Par ailleurs, les mineurs non accompagnés sont toujours plus nombreux. «Cette catégorie nécessite un encadrement et un suivi plus importants que les adultes, poursuit le Valaisan. Cela engendre encore des frais additionnels qui ne sont pas couverts par Berne.» Tout comme la prise en charge croissante de requérants ou de réfugiés vulnérables en institutions spécialisées, dont les coûts sont plus élevés que dans les structures ordinaires de l’asile. Et les frais de santé pour ces personnes sont en augmentation constante.
Les cantons frontaliers avec l’Italie ne sont pas les seuls confrontés à l’augmentation des dépenses liées à l’asile, puisque les requérants sont proportionnellement répartis dans les cantons selon leur population. D’ailleurs, en mai déjà, Vaud et Genève admettaient craindre devoir débourser pour 2016 quelques dizaines de millions de francs de plus que prévu pour l’asile.
Secrétaire générale de la Conférence des directrices et directeurs des affaires sociales (CDAS), l’organe qui coordonne la collaboration entre cantons dans le domaine de la politique sociale, Gaby Szöllösy constate que tous les cantons sont soumis à une pression grandissante: «La hausse du nombre d’arrivants, et le taux élevé, dépassant les 50%, de ceux qui sont reconnus comme réfugiés ou provisoirement admis, entraînent des frais croissants pour les cantons», assure-t-elle.
Une étude sur les coûts
Charles Juillard, président de la Conférence des directrices et directeurs cantonaux des finances (CDF), abonde. «Le forfait qui leur est attribué par la Confédération, inchangé depuis une dizaine d’années, ne suffit plus», soutient-il. Afin de trouver des solutions avec Berne, et d’avoir des chiffres pour appuyer les requêtes des cantons, le Jurassien a lancé une étude pour connaître plus précisément les coûts de l’asile.

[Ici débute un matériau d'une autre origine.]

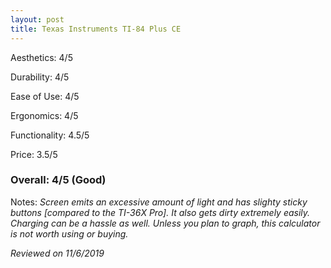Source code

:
 ```yaml
---
layout: post
title: Texas Instruments TI-84 Plus CE
---
```


Aesthetics: 4/5

Durability: 4/5

Ease of Use: 4/5

Ergonomics: 4/5

Functionality: 4.5/5

Price: 3.5/5

### Overall: 4/5 (Good)

Notes: *Screen emits an excessive amount of light and has slighty sticky buttons [compared to the TI-36X Pro]. It also gets dirty 
extremely easily. Charging can be a hassle as well. Unless you plan to graph, this calculator is not worth using or buying.*

*Reviewed on 11/6/2019*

De nombreuses nouvelles dépenses viennent se greffer aux charges cantonales, observe le ministre. Exemple: vu le nombre croissant de requérants et de réfugiés, les examens médicaux à l’arrivée dans les centres fédéraux sont devenus plus superficiels. «Dans certaines structures d’hébergement, des maladies ont été décelées, comme la gale, éclaire Charles Juillard. Rien de contagieux ou mortel, mais cela a suffi pour inciter plusieurs cantons à effectuer un second contrôle sanitaire auprès des nouveaux arrivants.»
De son côté, la Confédération voit elle aussi son budget 2017 grevé par les dépenses liées à l’asile, notamment à cause de l’augmentation attendue des forfaits destinés aux cantons pour l’aide sociale.